* SUPPLIED INFORMATION *

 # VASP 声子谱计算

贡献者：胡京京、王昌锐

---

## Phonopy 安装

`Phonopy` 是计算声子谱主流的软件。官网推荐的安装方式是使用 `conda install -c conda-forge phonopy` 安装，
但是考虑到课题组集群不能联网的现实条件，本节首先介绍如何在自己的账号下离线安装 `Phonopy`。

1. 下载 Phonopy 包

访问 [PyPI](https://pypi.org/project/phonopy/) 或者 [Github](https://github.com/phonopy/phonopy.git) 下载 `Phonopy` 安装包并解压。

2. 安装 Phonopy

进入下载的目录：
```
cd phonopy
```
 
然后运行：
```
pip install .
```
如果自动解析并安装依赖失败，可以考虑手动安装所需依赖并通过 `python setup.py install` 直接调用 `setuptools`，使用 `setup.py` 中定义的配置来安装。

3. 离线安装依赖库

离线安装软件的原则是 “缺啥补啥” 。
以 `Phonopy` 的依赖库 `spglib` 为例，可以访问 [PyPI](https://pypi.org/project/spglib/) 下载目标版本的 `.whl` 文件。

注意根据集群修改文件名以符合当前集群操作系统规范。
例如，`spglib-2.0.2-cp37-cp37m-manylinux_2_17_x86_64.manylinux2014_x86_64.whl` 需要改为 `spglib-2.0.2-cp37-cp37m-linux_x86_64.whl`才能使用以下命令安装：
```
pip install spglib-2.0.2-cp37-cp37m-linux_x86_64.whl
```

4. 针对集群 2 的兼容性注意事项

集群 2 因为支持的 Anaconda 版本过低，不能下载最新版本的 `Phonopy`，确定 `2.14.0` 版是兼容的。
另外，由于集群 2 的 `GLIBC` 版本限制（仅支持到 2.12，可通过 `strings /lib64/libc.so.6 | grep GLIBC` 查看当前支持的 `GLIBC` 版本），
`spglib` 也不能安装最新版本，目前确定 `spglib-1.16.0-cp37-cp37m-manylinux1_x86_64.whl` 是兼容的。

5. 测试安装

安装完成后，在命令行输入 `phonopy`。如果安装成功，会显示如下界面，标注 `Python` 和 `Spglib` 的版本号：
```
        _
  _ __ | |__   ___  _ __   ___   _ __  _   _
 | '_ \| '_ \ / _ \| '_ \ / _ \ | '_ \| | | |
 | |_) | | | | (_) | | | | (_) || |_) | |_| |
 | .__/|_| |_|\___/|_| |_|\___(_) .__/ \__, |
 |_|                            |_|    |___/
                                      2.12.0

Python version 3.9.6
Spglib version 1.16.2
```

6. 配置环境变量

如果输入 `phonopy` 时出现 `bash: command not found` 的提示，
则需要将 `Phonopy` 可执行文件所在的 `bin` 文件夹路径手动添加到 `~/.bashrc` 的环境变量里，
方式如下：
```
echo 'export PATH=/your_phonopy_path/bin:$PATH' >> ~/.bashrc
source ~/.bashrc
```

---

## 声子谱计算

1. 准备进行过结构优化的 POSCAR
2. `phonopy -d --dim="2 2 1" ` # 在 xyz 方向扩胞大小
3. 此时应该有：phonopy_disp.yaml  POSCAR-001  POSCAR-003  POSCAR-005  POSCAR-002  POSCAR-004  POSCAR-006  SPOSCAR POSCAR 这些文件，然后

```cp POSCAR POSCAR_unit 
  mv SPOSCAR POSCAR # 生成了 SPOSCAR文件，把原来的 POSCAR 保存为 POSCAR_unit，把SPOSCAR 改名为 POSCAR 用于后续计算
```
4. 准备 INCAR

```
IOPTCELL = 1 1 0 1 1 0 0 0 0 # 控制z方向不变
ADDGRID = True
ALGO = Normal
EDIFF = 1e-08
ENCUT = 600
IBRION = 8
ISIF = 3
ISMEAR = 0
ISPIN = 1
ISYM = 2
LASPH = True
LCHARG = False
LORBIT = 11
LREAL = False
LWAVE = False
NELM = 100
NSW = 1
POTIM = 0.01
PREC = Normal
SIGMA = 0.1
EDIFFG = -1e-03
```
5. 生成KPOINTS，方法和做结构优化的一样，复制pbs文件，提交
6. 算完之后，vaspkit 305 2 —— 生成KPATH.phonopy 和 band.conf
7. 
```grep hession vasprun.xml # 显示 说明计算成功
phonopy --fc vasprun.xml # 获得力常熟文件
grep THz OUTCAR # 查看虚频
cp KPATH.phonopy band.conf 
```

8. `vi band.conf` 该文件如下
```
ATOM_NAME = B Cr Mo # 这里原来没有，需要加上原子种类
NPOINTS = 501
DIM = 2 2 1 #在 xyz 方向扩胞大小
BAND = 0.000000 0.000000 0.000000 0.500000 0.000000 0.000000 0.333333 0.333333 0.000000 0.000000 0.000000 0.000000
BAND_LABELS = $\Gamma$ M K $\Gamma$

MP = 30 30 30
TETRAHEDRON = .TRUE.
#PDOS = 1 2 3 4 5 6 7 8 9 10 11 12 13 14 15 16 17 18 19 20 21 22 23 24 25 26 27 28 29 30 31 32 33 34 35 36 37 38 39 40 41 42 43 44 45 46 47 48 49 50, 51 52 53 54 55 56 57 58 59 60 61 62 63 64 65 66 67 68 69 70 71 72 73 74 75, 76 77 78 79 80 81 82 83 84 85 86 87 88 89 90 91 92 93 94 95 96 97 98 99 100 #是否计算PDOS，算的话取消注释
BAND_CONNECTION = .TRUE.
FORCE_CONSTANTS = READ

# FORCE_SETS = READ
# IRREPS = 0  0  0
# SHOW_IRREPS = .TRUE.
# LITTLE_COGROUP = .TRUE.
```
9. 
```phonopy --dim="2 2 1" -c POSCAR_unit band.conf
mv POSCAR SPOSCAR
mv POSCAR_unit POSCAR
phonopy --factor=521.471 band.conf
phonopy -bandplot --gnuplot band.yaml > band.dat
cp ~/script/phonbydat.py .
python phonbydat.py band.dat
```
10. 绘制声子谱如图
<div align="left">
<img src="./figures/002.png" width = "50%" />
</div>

...

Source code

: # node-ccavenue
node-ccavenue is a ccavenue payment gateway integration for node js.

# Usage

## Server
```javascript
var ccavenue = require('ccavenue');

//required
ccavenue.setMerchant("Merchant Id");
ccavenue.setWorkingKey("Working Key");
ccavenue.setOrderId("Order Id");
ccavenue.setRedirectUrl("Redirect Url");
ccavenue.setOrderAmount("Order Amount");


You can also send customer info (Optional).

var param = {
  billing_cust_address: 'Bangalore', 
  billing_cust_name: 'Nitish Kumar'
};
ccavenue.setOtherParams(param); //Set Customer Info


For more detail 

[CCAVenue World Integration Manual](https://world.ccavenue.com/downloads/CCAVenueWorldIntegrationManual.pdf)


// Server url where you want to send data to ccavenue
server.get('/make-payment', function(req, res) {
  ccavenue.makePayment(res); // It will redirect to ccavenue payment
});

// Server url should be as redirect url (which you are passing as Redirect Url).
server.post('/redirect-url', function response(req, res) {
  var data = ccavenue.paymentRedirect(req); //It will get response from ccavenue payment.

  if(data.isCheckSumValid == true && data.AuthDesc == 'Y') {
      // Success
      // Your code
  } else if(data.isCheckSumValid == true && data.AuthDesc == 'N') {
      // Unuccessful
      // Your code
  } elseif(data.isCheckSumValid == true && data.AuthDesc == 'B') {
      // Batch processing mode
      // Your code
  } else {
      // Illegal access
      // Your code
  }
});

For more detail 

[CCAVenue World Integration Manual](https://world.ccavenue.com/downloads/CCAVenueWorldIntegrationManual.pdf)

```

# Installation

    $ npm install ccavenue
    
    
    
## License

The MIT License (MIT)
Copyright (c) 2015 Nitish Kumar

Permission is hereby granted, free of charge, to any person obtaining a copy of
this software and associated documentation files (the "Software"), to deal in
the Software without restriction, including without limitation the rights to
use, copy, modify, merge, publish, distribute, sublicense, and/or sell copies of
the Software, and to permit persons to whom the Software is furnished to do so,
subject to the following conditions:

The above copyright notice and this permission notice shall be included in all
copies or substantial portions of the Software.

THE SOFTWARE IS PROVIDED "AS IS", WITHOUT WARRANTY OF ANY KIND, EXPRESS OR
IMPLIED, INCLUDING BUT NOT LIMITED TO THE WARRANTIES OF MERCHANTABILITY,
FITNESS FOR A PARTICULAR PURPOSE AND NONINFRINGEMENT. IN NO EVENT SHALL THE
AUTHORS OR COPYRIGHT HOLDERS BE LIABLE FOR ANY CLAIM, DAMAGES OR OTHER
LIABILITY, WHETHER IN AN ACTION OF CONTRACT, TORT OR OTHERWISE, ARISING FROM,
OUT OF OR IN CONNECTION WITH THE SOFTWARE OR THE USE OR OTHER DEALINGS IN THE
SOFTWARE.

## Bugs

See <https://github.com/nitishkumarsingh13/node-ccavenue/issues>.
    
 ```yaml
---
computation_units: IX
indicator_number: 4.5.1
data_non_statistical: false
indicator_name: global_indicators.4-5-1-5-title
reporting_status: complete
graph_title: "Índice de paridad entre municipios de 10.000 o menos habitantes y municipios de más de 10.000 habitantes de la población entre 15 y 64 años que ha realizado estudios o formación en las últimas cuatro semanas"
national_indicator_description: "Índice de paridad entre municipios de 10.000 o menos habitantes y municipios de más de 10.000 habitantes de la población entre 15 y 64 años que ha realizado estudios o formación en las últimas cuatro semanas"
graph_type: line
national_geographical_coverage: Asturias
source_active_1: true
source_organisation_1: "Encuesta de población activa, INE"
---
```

* EXERCISE DIRECTIONS *
Each line in the data that holds the string "isCheckSumValid" needs to be copied.

* YOUR RESPONSE *
  if(data.isCheckSumValid == true && data.AuthDesc == 'Y') {
  } else if(data.isCheckSumValid == true && data.AuthDesc == 'N') {
  } elseif(data.isCheckSumValid == true && data.AuthDesc == 'B') {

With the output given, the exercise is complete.